• _Task statement_:
Please output exactly the run of lines that starts at the line with "1. Check this troubleshooting guide first" and ends at the last line of the records below.

• _Data supplied_:
----
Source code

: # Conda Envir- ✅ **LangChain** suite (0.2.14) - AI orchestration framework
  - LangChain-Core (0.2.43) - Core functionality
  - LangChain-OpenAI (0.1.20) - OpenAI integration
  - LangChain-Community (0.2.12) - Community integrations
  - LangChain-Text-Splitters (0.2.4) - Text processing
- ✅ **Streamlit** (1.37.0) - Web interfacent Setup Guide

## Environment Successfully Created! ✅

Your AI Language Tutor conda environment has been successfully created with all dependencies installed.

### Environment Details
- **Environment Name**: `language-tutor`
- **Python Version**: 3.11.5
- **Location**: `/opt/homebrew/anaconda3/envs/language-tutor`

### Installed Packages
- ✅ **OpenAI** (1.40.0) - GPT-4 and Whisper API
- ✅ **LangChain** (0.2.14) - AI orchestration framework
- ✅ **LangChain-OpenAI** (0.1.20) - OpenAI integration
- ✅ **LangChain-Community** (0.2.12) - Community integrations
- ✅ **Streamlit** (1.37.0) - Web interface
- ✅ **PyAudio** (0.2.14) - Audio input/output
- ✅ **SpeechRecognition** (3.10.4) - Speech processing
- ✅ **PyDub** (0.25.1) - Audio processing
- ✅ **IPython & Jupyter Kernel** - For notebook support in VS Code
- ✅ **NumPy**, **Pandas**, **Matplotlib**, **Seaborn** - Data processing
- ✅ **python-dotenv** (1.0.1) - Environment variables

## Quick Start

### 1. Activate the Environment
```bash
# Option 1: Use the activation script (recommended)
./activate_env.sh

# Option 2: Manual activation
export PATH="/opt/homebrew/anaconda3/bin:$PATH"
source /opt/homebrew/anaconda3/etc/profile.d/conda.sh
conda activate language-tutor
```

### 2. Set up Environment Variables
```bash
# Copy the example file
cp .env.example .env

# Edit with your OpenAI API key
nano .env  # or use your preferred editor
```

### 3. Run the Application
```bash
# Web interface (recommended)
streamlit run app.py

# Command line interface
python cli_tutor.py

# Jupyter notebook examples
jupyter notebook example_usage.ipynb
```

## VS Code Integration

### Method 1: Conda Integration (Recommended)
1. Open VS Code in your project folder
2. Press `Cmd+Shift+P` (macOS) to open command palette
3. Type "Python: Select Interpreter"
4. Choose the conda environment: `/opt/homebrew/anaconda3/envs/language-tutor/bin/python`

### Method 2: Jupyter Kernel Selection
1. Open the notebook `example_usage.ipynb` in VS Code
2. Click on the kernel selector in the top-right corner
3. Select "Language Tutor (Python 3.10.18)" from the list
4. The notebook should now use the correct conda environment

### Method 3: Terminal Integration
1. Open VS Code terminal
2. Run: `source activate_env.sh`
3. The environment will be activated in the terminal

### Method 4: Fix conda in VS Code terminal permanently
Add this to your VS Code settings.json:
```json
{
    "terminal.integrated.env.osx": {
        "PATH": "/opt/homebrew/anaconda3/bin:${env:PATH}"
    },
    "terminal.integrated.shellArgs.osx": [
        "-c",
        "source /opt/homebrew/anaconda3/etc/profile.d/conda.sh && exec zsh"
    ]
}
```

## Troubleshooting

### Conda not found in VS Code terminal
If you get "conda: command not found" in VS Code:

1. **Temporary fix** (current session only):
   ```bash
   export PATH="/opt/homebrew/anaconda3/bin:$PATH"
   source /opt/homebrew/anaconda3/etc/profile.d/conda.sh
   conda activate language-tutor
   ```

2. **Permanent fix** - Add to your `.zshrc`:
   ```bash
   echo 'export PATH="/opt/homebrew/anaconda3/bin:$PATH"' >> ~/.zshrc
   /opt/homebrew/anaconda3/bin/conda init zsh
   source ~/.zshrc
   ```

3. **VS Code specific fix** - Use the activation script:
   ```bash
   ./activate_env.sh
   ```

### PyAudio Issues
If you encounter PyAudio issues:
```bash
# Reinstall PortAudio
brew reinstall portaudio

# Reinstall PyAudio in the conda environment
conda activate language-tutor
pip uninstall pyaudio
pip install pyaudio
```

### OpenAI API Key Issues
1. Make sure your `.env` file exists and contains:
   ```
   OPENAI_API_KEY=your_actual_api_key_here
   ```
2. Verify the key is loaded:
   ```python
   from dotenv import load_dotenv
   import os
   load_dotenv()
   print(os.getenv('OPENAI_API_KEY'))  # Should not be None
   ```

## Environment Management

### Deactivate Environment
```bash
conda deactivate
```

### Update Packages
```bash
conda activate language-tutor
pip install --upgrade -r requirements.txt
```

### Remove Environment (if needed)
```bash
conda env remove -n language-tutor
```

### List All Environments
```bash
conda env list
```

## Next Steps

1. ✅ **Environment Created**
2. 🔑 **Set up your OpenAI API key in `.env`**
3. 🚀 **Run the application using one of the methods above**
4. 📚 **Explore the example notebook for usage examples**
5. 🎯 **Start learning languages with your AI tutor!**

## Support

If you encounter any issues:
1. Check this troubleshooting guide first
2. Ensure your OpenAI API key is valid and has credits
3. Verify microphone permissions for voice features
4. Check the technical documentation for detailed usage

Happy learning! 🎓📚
----
• _Solution_:
1. Check this troubleshooting guide first
2. Ensure your OpenAI API key is valid and has credits
3. Verify microphone permissions for voice features
4. Check the technical documentation for detailed usage

Happy learning! 🎓📚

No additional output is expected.